Problem to work on →
Only the lines from the one containing "connection, or if" through the end of the listing below are to be reproduced, exactly as they stand.

■ ■ ■ ■ ■

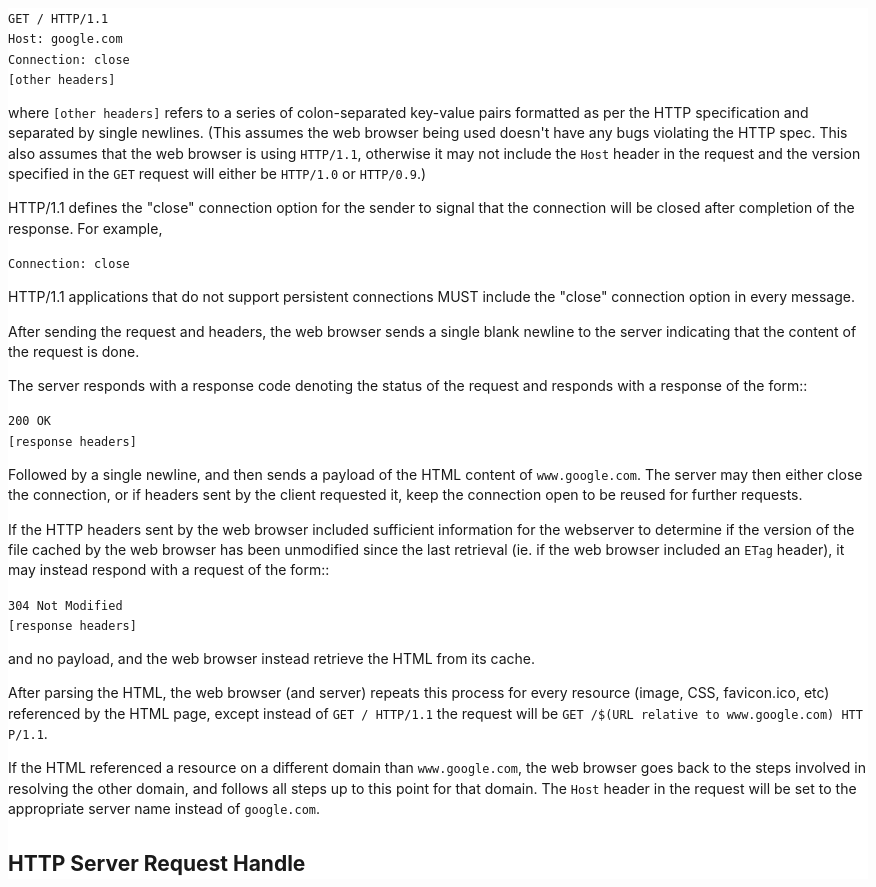     GET / HTTP/1.1
    Host: google.com
    Connection: close
    [other headers]

where `[other headers]` refers to a series of colon-separated key-value pairs
formatted as per the HTTP specification and separated by single newlines.
(This assumes the web browser being used doesn't have any bugs violating the
HTTP spec. This also assumes that the web browser is using `HTTP/1.1`,
otherwise it may not include the `Host` header in the request and the version
specified in the `GET` request will either be `HTTP/1.0` or `HTTP/0.9`.)

HTTP/1.1 defines the "close" connection option for the sender to signal that
the connection will be closed after completion of the response. For example,

    Connection: close

HTTP/1.1 applications that do not support persistent connections MUST include
the "close" connection option in every message.

After sending the request and headers, the web browser sends a single blank
newline to the server indicating that the content of the request is done.

The server responds with a response code denoting the status of the request and
responds with a response of the form::

    200 OK
    [response headers]

Followed by a single newline, and then sends a payload of the HTML content of
`www.google.com`. The server may then either close the connection, or if
headers sent by the client requested it, keep the connection open to be reused
for further requests.

If the HTTP headers sent by the web browser included sufficient information for
the webserver to determine if the version of the file cached by the web
browser has been unmodified since the last retrieval (ie. if the web browser
included an `ETag` header), it may instead respond with a request of
the form::

    304 Not Modified
    [response headers]

and no payload, and the web browser instead retrieve the HTML from its cache.

After parsing the HTML, the web browser (and server) repeats this process
for every resource (image, CSS, favicon.ico, etc) referenced by the HTML page,
except instead of `GET / HTTP/1.1` the request will be
`GET /$(URL relative to www.google.com) HTTP/1.1`.

If the HTML referenced a resource on a different domain than
`www.google.com`, the web browser goes back to the steps involved in
resolving the other domain, and follows all steps up to this point for that
domain. The `Host` header in the request will be set to the appropriate
server name instead of `google.com`.

## HTTP Server Request Handle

■ ■ ■ ■ ■

Output for this task →
`www.google.com`. The server may then either close the connection, or if
headers sent by the client requested it, keep the connection open to be reused
for further requests.

If the HTTP headers sent by the web browser included sufficient information for
the webserver to determine if the version of the file cached by the web
browser has been unmodified since the last retrieval (ie. if the web browser
included an `ETag` header), it may instead respond with a request of
the form::

    304 Not Modified
    [response headers]

and no payload, and the web browser instead retrieve the HTML from its cache.

After parsing the HTML, the web browser (and server) repeats this process
for every resource (image, CSS, favicon.ico, etc) referenced by the HTML page,
except instead of `GET / HTTP/1.1` the request will be
`GET /$(URL relative to www.google.com) HTTP/1.1`.

If the HTML referenced a resource on a different domain than
`www.google.com`, the web browser goes back to the steps involved in
resolving the other domain, and follows all steps up to this point for that
domain. The `Host` header in the request will be set to the appropriate
server name instead of `google.com`.

## HTTP Server Request Handle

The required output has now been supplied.